Chaque samedi avec RetroNews, le site de presse de la BNF, retour sur une histoire de sport telle que l’a racontée la presse française de l’époque. Ce samedi, alors que l’équipe de France féminine de tennis dispute la finale de la Fed Cup : Simonne Mathieu.
Du tennis féminin français de l'entre-deux-guerres, on n'a longtemps retenu que Suzanne Lenglen et pas celle qui lui a succédé, si ce n'est dans les cœurs, au moins sur les courts. De la divine, Simonne Mathieu ne possédait ni la grâce aérienne, ni le jeu tout en variations, ni le sens du contact que ce soit avec la balle ou avec la presse. A Match du 14 octobre 1930, elle répond d'ailleurs en préambule : «Vous voulez m'interviewer ? Eh bien, j'en profiterai d'abord pour vous dire qu'en plusieurs occasions les journalistes n'ont pas été gentils pour nous, faibles femmes…»
A l'époque, Simonne (un double n qui viendrait de l'étourderie d'un agent de l'état-civil) Mathieu trône déjà sur le tennis féminin hexagonal depuis deux ans et le passage chez les professionnelles de Suzanne Lenglen. Elle n'est pas née une raquette à la main mais une cuillère en argent dans la bouche. Fille d'un banquier de Neuilly-sur-Seine, elle voit le jour en 1908. Elle a commencé le tennis à 12 ans après qu'un médecin, la jugeant trop chétive, a conseillé à ses parents de la mettre au sport. Sur les terrains huppés du Stade français où elle croise son futur mari, fils d'un dirigeant du club, qu'elle épouse à l'âge de 17 ans. Son époux et entraîneur sera à l'origine de la revue Smash, premier magazine français consacré au tennis, et présidera longtemps la commission presse et propagande de la Fédération française de tennis. Elle a déjà ses deux enfants lorsqu'elle devient championne de France juniors, en 1926. L'année précédente, elle a perdu en quart de finale à Roland-Garros contre Suzanne Lenglen.
Deux maternités, en 1927 puis en 1928, ne l'empêchent pas de poursuivre sa carrière.

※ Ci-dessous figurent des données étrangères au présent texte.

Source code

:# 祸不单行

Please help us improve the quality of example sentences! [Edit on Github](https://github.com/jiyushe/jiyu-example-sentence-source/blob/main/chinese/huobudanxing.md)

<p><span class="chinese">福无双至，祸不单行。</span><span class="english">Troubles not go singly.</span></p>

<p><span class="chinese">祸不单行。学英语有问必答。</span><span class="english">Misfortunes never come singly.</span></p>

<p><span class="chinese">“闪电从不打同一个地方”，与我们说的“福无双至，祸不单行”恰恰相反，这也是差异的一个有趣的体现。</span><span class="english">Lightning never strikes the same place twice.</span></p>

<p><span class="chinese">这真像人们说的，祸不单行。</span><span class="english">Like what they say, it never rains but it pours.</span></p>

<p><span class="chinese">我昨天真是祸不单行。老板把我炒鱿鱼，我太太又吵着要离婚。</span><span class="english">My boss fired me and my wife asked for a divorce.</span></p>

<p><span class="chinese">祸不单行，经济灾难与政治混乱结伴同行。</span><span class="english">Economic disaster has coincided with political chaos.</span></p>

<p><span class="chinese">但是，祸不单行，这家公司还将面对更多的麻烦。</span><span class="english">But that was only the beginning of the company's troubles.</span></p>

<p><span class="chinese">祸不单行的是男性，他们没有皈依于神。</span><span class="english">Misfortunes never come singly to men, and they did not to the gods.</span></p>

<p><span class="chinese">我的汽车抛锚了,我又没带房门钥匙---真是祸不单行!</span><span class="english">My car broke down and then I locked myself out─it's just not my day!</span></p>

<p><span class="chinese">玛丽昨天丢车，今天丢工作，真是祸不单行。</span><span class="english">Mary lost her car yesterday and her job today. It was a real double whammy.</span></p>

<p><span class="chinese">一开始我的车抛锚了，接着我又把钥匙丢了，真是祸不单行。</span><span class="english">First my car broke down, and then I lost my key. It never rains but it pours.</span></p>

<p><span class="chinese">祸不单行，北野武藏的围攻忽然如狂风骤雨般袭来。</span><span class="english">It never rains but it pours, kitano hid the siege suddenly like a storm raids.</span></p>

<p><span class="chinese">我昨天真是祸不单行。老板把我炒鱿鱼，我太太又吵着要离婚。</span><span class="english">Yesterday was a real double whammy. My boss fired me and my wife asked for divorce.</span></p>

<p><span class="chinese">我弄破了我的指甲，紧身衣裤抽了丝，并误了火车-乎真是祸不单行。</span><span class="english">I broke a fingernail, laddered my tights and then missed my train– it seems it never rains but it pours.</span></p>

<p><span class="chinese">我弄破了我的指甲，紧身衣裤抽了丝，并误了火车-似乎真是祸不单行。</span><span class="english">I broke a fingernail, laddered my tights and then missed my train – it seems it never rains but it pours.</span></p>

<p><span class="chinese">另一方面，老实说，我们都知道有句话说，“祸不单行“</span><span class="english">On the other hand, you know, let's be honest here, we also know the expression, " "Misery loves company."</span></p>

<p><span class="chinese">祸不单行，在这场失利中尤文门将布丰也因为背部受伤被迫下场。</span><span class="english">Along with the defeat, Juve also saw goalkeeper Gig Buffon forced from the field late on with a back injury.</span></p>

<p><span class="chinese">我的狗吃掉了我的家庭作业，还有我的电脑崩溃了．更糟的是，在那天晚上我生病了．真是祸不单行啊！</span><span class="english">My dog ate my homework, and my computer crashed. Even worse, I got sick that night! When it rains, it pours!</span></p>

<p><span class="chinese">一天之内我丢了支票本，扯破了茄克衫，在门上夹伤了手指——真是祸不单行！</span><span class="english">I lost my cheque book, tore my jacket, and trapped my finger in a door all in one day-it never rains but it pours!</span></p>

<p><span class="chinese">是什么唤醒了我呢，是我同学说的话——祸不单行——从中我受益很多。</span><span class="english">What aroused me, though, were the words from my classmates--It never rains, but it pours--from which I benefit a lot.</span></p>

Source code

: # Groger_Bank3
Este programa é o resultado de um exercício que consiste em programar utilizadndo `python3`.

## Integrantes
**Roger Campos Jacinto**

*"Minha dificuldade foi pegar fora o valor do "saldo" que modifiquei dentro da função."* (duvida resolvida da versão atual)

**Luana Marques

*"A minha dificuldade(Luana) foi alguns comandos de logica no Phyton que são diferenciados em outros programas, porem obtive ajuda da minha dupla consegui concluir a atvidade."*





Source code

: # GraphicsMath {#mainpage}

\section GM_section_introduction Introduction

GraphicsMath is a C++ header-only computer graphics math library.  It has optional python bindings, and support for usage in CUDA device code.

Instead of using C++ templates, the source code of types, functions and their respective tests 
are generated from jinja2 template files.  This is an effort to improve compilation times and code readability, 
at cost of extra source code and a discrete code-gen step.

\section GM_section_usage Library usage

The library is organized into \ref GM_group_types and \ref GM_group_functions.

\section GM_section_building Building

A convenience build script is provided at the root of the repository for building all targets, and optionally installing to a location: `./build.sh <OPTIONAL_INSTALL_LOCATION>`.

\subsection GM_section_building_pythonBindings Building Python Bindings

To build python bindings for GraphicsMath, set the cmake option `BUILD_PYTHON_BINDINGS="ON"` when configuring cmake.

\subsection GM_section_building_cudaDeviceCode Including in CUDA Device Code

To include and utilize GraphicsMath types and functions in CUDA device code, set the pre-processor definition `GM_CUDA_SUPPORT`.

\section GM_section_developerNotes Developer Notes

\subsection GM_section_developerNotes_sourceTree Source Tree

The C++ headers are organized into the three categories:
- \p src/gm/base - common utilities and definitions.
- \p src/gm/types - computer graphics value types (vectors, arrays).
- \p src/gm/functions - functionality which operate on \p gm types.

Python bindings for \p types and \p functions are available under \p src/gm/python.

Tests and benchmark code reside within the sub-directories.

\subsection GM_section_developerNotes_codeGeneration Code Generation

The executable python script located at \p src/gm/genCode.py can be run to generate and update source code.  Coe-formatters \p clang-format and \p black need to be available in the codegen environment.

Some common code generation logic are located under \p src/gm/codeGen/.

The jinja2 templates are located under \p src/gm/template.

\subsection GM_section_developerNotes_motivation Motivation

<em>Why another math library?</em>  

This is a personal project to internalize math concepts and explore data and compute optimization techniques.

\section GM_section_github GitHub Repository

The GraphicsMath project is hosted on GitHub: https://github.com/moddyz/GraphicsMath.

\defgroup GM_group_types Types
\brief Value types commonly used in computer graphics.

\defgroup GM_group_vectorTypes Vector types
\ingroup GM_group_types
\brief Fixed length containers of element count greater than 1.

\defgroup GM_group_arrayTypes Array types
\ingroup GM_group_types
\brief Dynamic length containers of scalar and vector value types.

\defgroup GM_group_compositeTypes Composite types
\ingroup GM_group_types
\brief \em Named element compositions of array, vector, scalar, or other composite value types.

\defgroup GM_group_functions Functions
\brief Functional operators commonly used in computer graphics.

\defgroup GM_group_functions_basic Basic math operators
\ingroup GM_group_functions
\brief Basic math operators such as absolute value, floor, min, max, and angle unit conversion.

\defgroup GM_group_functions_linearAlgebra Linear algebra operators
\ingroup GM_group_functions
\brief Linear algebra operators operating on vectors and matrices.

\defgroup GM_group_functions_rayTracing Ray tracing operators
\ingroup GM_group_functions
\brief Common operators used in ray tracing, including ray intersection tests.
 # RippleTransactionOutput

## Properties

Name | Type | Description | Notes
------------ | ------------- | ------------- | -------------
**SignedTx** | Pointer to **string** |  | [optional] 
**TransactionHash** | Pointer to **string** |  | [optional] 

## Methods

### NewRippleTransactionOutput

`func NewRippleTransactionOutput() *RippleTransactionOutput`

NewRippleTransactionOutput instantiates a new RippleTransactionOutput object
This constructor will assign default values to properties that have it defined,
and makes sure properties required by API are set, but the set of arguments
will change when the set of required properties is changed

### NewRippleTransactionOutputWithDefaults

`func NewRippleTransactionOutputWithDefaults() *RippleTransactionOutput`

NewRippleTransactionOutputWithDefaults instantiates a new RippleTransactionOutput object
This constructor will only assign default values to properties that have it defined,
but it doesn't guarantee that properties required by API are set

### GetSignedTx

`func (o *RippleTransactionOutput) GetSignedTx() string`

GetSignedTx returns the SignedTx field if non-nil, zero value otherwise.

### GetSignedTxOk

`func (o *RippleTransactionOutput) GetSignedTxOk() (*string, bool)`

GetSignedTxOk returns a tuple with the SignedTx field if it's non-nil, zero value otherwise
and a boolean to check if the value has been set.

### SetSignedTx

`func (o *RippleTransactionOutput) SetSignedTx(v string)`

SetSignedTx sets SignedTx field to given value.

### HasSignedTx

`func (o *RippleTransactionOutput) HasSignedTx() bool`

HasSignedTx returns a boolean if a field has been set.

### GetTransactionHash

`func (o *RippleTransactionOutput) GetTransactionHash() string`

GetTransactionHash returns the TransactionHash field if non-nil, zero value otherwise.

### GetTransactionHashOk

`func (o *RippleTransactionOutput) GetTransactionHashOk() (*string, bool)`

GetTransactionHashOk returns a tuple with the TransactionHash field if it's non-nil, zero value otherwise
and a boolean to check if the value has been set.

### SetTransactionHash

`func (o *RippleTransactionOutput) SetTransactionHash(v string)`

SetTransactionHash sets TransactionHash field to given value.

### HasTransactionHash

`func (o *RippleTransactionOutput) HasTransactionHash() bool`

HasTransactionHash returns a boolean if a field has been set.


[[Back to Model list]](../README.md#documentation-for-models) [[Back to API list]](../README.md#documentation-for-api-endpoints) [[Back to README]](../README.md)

La joueuse que Match rencontre en 1930 a déjà fait parler d'elle : finale à Roland-Garros en 1929, demie à Wimbledon en 1930. Elle s'impose comme l'héritière logique de Lenglen. Une succession lourde à porter, comme le souligne le journal. «Suzanne Lenglen, qui tint dans sa main […], pendant plus de dix ans, comme le drapeau du tennis féminin de la France, une raquette qui semblait magique, Suzanne Lenglen blasée, excédée de victoires, résolut un jour de prendre sa retraite. Ses suivantes respectueuses, les autres joueuses françaises, se regardèrent avec angoisse. Tellement écrasées par la tâche immense qui se dressait devant elles : remplacer Suzanne Lenglen, qu'elles restèrent figées sur place, sans défense contre les coups des championnes étrangères, heureuses de pouvoir prendre, enfin, une revanche. Peu à peu, pourtant, elles osèrent relever la tête […]. Et parmi les plus braves et les plus ardentes au combat, on distingua bientôt une jeune femme blonde, dont le visage aux yeux allongés, aux traits fins, était terminé par un menton volontaire. Cette jeune femme, c'était Mme Mathieu, qui est actuellement une des toutes premières joueuses du monde.»
En 1938, Simonne Mathieu remporte Roland-Garros. Enfin. A sa treizième participation. Elle y a déjà perdu six finales depuis 1929. Pas loin d'une malédiction. Mais sa pugnacité a fini par payer. Sur le court, elle ne brille pas par son style. Infatigable relanceuse, elle n'est pas aimantée par le filet, comme Lenglen. Plutôt du genre pilonneuse, ascendant tueuse (notamment grâce à un coup droit surpuissant). Elle n'hésite pas à dire : «Sur le court, mon adversaire, c'est mon ennemie.»
La Petite Gironde du 12 juin 1938 salue l'opiniâtreté plus que le style de la Française enfin couronnée porte d'Auteuil : «Ce n'est pas le match Mathieu-Adamson Laudry (son adversaire en finale), qui se déroule sous nos yeux, qui nous fera changer d'avis sur la monotonie des matches féminins quand l'une ou l'autre des deux adversaires ne sont pas de très bonnes joueuses de volées. Simonne Mathieu a la volonté d'inscrire son nom sur le livre d'or du championnat de France, et on sait que quand elle veut quelque chose, elle le veut bien. […] Nous applaudissons au cran, à l'énergie de Mme Mathieu, et si le spectacle n'a rien d'excitant, nous sommes moralement entièrement satisfaits de voir la tenace Simonne enfin récompensée.» Cette année-là, elle réussit sur la terre battue parisienne un somptueux triplé. Outre le simple, elle s'offre également le double dames et le double mixte. Son jeu de fond de court ne l'empêche pas de briller également sur le gazon londonien, où, entre 1930 et 1937, elle atteint six fois les demi-finales.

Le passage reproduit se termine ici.